→ Assignment
Nothing but the records, transcribed verbatim and stripped of images, should appear in the answer.

(Saved entries)
################
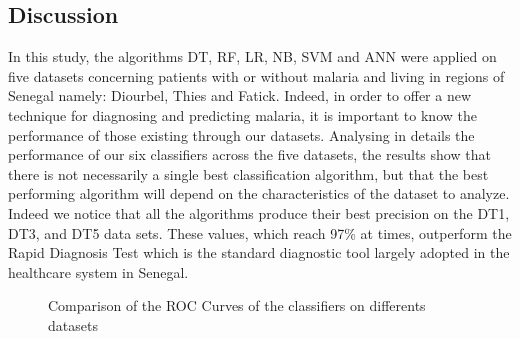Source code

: \subsection{Discussion}

In this study, the algorithms DT, RF, LR, NB, SVM and ANN were applied on five datasets concerning patients with or without malaria and living in regions of Senegal namely: Diourbel, Thies and Fatick. Indeed, in order to offer a new technique for diagnosing and predicting malaria, it is important to know the performance of those existing through our datasets.
Analysing in details the performance of our six classifiers across the five datasets, the results show that there is not necessarily a single best classification algorithm, but that the best performing algorithm will depend on the characteristics of the dataset to analyze. Indeed we notice that all the algorithms produce their best precision on the DT1, DT3, and DT5 data sets. These values, which reach 97\% at times, outperform the Rapid Diagnosis Test which is the standard diagnostic tool largely adopted in the healthcare system in Senegal.
\begin{figure}
\caption{Comparison of the ROC Curves of the classifiers on differents datasets}
\end{figure}

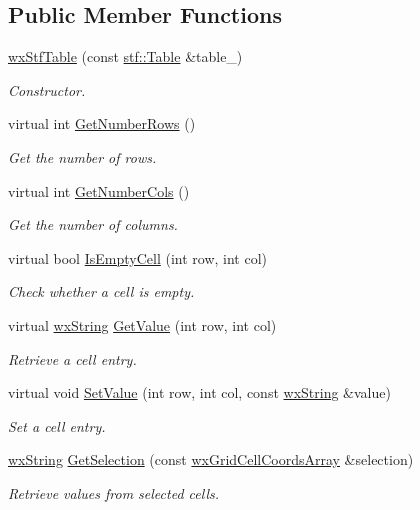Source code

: \subsection*{Public Member Functions}
\begin{DoxyCompactItemize}
\item 
\hyperlink{classwxStfTable_a4d0c5d37e5d62ff9be2988394acd01f6}{wxStfTable} (const \hyperlink{classstf_1_1Table}{stf::Table} \&table\_\-)
\begin{DoxyCompactList}\small\item\em Constructor. \item\end{DoxyCompactList}\item 
virtual int \hyperlink{classwxStfTable_a5f9b48e59ecf5a71119cf2be6fb147c1}{GetNumberRows} ()
\begin{DoxyCompactList}\small\item\em Get the number of rows. \item\end{DoxyCompactList}\item 
virtual int \hyperlink{classwxStfTable_a30853718d7c0ed821359ead290c2f34c}{GetNumberCols} ()
\begin{DoxyCompactList}\small\item\em Get the number of columns. \item\end{DoxyCompactList}\item 
virtual bool \hyperlink{classwxStfTable_a72cc04a488294853caf3286524b26e66}{IsEmptyCell} (int row, int col)
\begin{DoxyCompactList}\small\item\em Check whether a cell is empty. \item\end{DoxyCompactList}\item 
virtual \hyperlink{classwxString}{wxString} \hyperlink{classwxStfTable_a8fe17229df07b1bdeec22ffcc2f8a5bf}{GetValue} (int row, int col)
\begin{DoxyCompactList}\small\item\em Retrieve a cell entry. \item\end{DoxyCompactList}\item 
virtual void \hyperlink{classwxStfTable_a6db01408c1154f26abfccc6dce873753}{SetValue} (int row, int col, const \hyperlink{classwxString}{wxString} \&value)
\begin{DoxyCompactList}\small\item\em Set a cell entry. \item\end{DoxyCompactList}\item 
\hyperlink{classwxString}{wxString} \hyperlink{classwxStfTable_a97aa083819bfde8f8a3acb06147008af}{GetSelection} (const \hyperlink{classwxGridCellCoordsArray}{wxGridCellCoordsArray} \&selection)
\begin{DoxyCompactList}\small\item\em Retrieve values from selected cells. \item\end{DoxyCompactList}\end{DoxyCompactItemize}


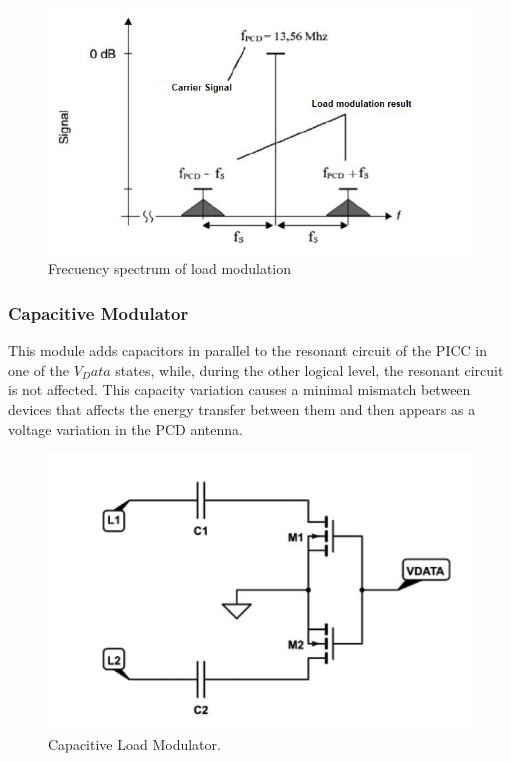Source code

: \documentclass{article} %
\begin{document}
\begin{multicols}{2}
\begin{figure}[H]
\centering
\includegraphics[scale=0.5]{Images/ImagenesTesina/Antecedentes/Modulacion_Carga_2.JPG}
\caption{Frecuency spectrum of load modulation }
\label{fig:Mod_carg}
\end{figure}

\subsubsection{Capacitive Modulator}

This module adds capacitors in parallel to the resonant circuit of the PICC in one of the $V_Data$ states, while, during the other logical level, the resonant circuit is not affected. This capacity variation causes a minimal mismatch between devices that affects the energy transfer between them and then appears as a voltage variation in the PCD antenna.
\begin{figure}[H]
\centering
\includegraphics[scale=0.5]{Images/ImagenesTesina/Antecedentes/Modulacion_Carga_Cap.JPG}
\caption{Capacitive Load Modulator.}
\label{fig:Mod_carg_cap}
\end{figure}


\end{multicols}
\end{document}
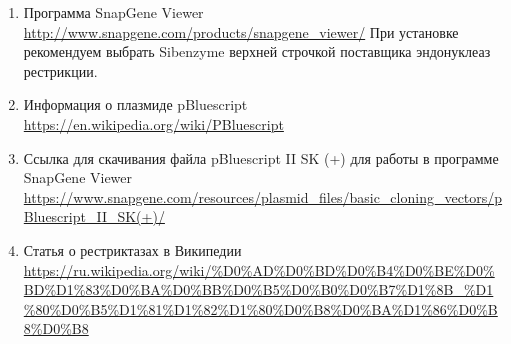 \begin{enumerate}
    \item Программа SnapGene Viewer \url{http://www.snapgene.com/products/snapgene_viewer/} При установке рекомендуем выбрать Sibenzyme верхней строчкой поставщика эндонуклеаз рестрикции. 
    \item Информация о плазмиде pBluescript\\ \url{https://en.wikipedia.org/wiki/PBluescript}
    \item Ссылка для скачивания файла pBluescript II SK (+) для работы в программе SnapGene Viewer \url{https://www.snapgene.com/resources/plasmid_files/basic_cloning_vectors/pBluescript_II_SK(+)/}
    \item Статья о рестриктазах в Википедии \url{https://ru.wikipedia.org/wiki/%D0%AD%D0%BD%D0%B4%D0%BE%D0%BD%D1%83%D0%BA%D0%BB%D0%B5%D0%B0%D0%B7%D1%8B_%D1%80%D0%B5%D1%81%D1%82%D1%80%D0%B8%D0%BA%D1%86%D0%B8%D0%B8}
\end{enumerate}
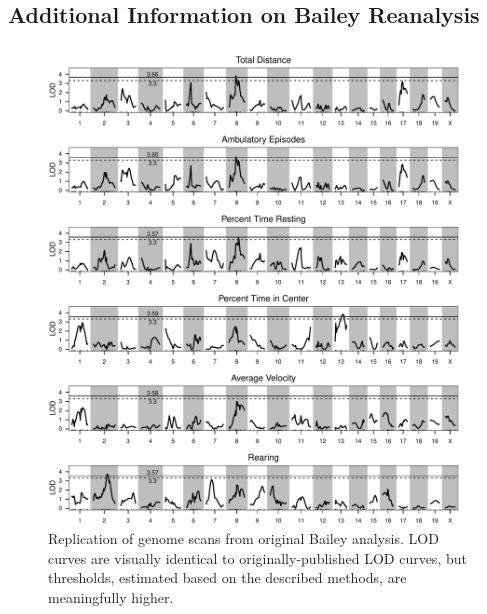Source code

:     \subsection{Additional Information on Bailey Reanalysis}
        \begin{figure}[h!]
            \includegraphics[width=\textwidth]{images/bailey_replication_scanones.pdf}
            \caption{Replication of genome scans from original Bailey analysis. LOD curves are visually identical to originally-published LOD curves, but thresholds, estimated based on the described methods, are meaningfully higher.}
            \label{fig:Bailey_replicate}
        \end{figure}

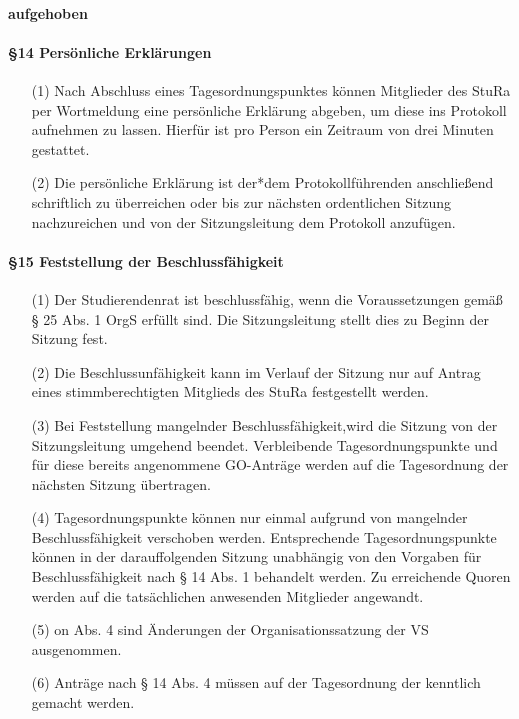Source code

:         \paragraph{aufgehoben}
        \paragraph{§14 Persönliche Erklärungen}
            \begin{itemize}
                \item[(1)] Nach Abschluss eines Tagesordnungspunktes können Mitglieder des StuRa per Wortmeldung eine persönliche Erklärung abgeben, um diese ins Protokoll aufnehmen zu lassen. Hierfür ist pro Person ein Zeitraum von drei Minuten gestattet.
                \item[(2)] Die persönliche Erklärung ist der*dem Protokollführenden anschließend schriftlich zu überreichen oder bis zur nächsten ordentlichen Sitzung nachzureichen und von der Sitzungsleitung dem Protokoll anzufügen.
            \end{itemize}
        \paragraph{§15 Feststellung der Beschlussfähigkeit}
            \begin{itemize}
                \item[(1)] Der Studierendenrat ist beschlussfähig, wenn die Voraussetzungen gemäß § 25 Abs. 1 OrgS erfüllt sind. Die Sitzungsleitung stellt dies zu Beginn der Sitzung fest.
                \item[(2)] Die Beschlussunfähigkeit kann im Verlauf der Sitzung nur auf Antrag eines stimmberechtigten Mitglieds des StuRa festgestellt werden.
                \item[(3)] Bei Feststellung mangelnder Beschlussfähigkeit,wird die Sitzung von der Sitzungsleitung umgehend beendet. Verbleibende Tagesordnungspunkte und für diese bereits angenommene GO-Anträge werden auf die Tagesordnung der nächsten Sitzung übertragen. 
                \item[(4)] Tagesordnungspunkte können nur einmal aufgrund von mangelnder Beschlussfähigkeit verschoben werden. Entsprechende Tagesordnungspunkte können in der darauffolgenden Sitzung unabhängig von den Vorgaben für Beschlussfähigkeit nach § 14 Abs. 1 behandelt werden. Zu erreichende Quoren werden auf die tatsächlichen anwesenden Mitglieder angewandt.
                \item[(5)] on Abs. 4 sind Änderungen der Organisationssatzung der VS ausgenommen.
                \item[(6)] Anträge nach § 14 Abs. 4 müssen auf der Tagesordnung der kenntlich gemacht werden.
            \end{itemize}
################
→ Response
Source code

: \subsection{Discussion}

In this study, the algorithms DT, RF, LR, NB, SVM and ANN were applied on five datasets concerning patients with or without malaria and living in regions of Senegal namely: Diourbel, Thies and Fatick. Indeed, in order to offer a new technique for diagnosing and predicting malaria, it is important to know the performance of those existing through our datasets.
Analysing in details the performance of our six classifiers across the five datasets, the results show that there is not necessarily a single best classification algorithm, but that the best performing algorithm will depend on the characteristics of the dataset to analyze. Indeed we notice that all the algorithms produce their best precision on the DT1, DT3, and DT5 data sets. These values, which reach 97\% at times, outperform the Rapid Diagnosis Test which is the standard diagnostic tool largely adopted in the healthcare system in Senegal.
\begin{figure}
\caption{Comparison of the ROC Curves of the classifiers on differents datasets}
\end{figure}

Source code

: \subsection*{Public Member Functions}
\begin{DoxyCompactItemize}
\item 
\hyperlink{classwxStfTable_a4d0c5d37e5d62ff9be2988394acd01f6}{wxStfTable} (const \hyperlink{classstf_1_1Table}{stf::Table} \&table\_\-)
\begin{DoxyCompactList}\small\item\em Constructor. \item\end{DoxyCompactList}\item 
virtual int \hyperlink{classwxStfTable_a5f9b48e59ecf5a71119cf2be6fb147c1}{GetNumberRows} ()
\begin{DoxyCompactList}\small\item\em Get the number of rows. \item\end{DoxyCompactList}\item 
virtual int \hyperlink{classwxStfTable_a30853718d7c0ed821359ead290c2f34c}{GetNumberCols} ()
\begin{DoxyCompactList}\small\item\em Get the number of columns. \item\end{DoxyCompactList}\item 
virtual bool \hyperlink{classwxStfTable_a72cc04a488294853caf3286524b26e66}{IsEmptyCell} (int row, int col)
\begin{DoxyCompactList}\small\item\em Check whether a cell is empty. \item\end{DoxyCompactList}\item 
virtual \hyperlink{classwxString}{wxString} \hyperlink{classwxStfTable_a8fe17229df07b1bdeec22ffcc2f8a5bf}{GetValue} (int row, int col)
\begin{DoxyCompactList}\small\item\em Retrieve a cell entry. \item\end{DoxyCompactList}\item 
virtual void \hyperlink{classwxStfTable_a6db01408c1154f26abfccc6dce873753}{SetValue} (int row, int col, const \hyperlink{classwxString}{wxString} \&value)
\begin{DoxyCompactList}\small\item\em Set a cell entry. \item\end{DoxyCompactList}\item 
\hyperlink{classwxString}{wxString} \hyperlink{classwxStfTable_a97aa083819bfde8f8a3acb06147008af}{GetSelection} (const \hyperlink{classwxGridCellCoordsArray}{wxGridCellCoordsArray} \&selection)
\begin{DoxyCompactList}\small\item\em Retrieve values from selected cells. \item\end{DoxyCompactList}\end{DoxyCompactItemize}


Source code

: \documentclass{article} %
\begin{document}
\begin{multicols}{2}
\begin{figure}[H]
\centering
\includegraphics[scale=0.5]{Images/ImagenesTesina/Antecedentes/Modulacion_Carga_2.JPG}
\caption{Frecuency spectrum of load modulation }
\label{fig:Mod_carg}
\end{figure}

\subsubsection{Capacitive Modulator}

This module adds capacitors in parallel to the resonant circuit of the PICC in one of the $V_Data$ states, while, during the other logical level, the resonant circuit is not affected. This capacity variation causes a minimal mismatch between devices that affects the energy transfer between them and then appears as a voltage variation in the PCD antenna.
\begin{figure}[H]
\centering
\includegraphics[scale=0.5]{Images/ImagenesTesina/Antecedentes/Modulacion_Carga_Cap.JPG}
\caption{Capacitive Load Modulator.}
\label{fig:Mod_carg_cap}
\end{figure}


\end{multicols}
\end{document}
 \begin{enumerate}
    \item Программа SnapGene Viewer \url{http://www.snapgene.com/products/snapgene_viewer/} При установке рекомендуем выбрать Sibenzyme верхней строчкой поставщика эндонуклеаз рестрикции. 
    \item Информация о плазмиде pBluescript\\ \url{https://en.wikipedia.org/wiki/PBluescript}
    \item Ссылка для скачивания файла pBluescript II SK (+) для работы в программе SnapGene Viewer \url{https://www.snapgene.com/resources/plasmid_files/basic_cloning_vectors/pBluescript_II_SK(+)/}
    \item Статья о рестриктазах в Википедии \url{https://ru.wikipedia.org/wiki/%D0%AD%D0%BD%D0%B4%D0%BE%D0%BD%D1%83%D0%BA%D0%BB%D0%B5%D0%B0%D0%B7%D1%8B_%D1%80%D0%B5%D1%81%D1%82%D1%80%D0%B8%D0%BA%D1%86%D0%B8%D0%B8}
\end{enumerate}
Source code

:     \subsection{Additional Information on Bailey Reanalysis}
        \begin{figure}[h!]
            \includegraphics[width=\textwidth]{images/bailey_replication_scanones.pdf}
            \caption{Replication of genome scans from original Bailey analysis. LOD curves are visually identical to originally-published LOD curves, but thresholds, estimated based on the described methods, are meaningfully higher.}
            \label{fig:Bailey_replicate}
        \end{figure}

Source code

:         \paragraph{aufgehoben}
        \paragraph{§14 Persönliche Erklärungen}
            \begin{itemize}
                \item[(1)] Nach Abschluss eines Tagesordnungspunktes können Mitglieder des StuRa per Wortmeldung eine persönliche Erklärung abgeben, um diese ins Protokoll aufnehmen zu lassen. Hierfür ist pro Person ein Zeitraum von drei Minuten gestattet.
                \item[(2)] Die persönliche Erklärung ist der*dem Protokollführenden anschließend schriftlich zu überreichen oder bis zur nächsten ordentlichen Sitzung nachzureichen und von der Sitzungsleitung dem Protokoll anzufügen.
            \end{itemize}
        \paragraph{§15 Feststellung der Beschlussfähigkeit}
            \begin{itemize}
                \item[(1)] Der Studierendenrat ist beschlussfähig, wenn die Voraussetzungen gemäß § 25 Abs. 1 OrgS erfüllt sind. Die Sitzungsleitung stellt dies zu Beginn der Sitzung fest.
                \item[(2)] Die Beschlussunfähigkeit kann im Verlauf der Sitzung nur auf Antrag eines stimmberechtigten Mitglieds des StuRa festgestellt werden.
                \item[(3)] Bei Feststellung mangelnder Beschlussfähigkeit,wird die Sitzung von der Sitzungsleitung umgehend beendet. Verbleibende Tagesordnungspunkte und für diese bereits angenommene GO-Anträge werden auf die Tagesordnung der nächsten Sitzung übertragen. 
                \item[(4)] Tagesordnungspunkte können nur einmal aufgrund von mangelnder Beschlussfähigkeit verschoben werden. Entsprechende Tagesordnungspunkte können in der darauffolgenden Sitzung unabhängig von den Vorgaben für Beschlussfähigkeit nach § 14 Abs. 1 behandelt werden. Zu erreichende Quoren werden auf die tatsächlichen anwesenden Mitglieder angewandt.
                \item[(5)] on Abs. 4 sind Änderungen der Organisationssatzung der VS ausgenommen.
                \item[(6)] Anträge nach § 14 Abs. 4 müssen auf der Tagesordnung der kenntlich gemacht werden.
            \end{itemize}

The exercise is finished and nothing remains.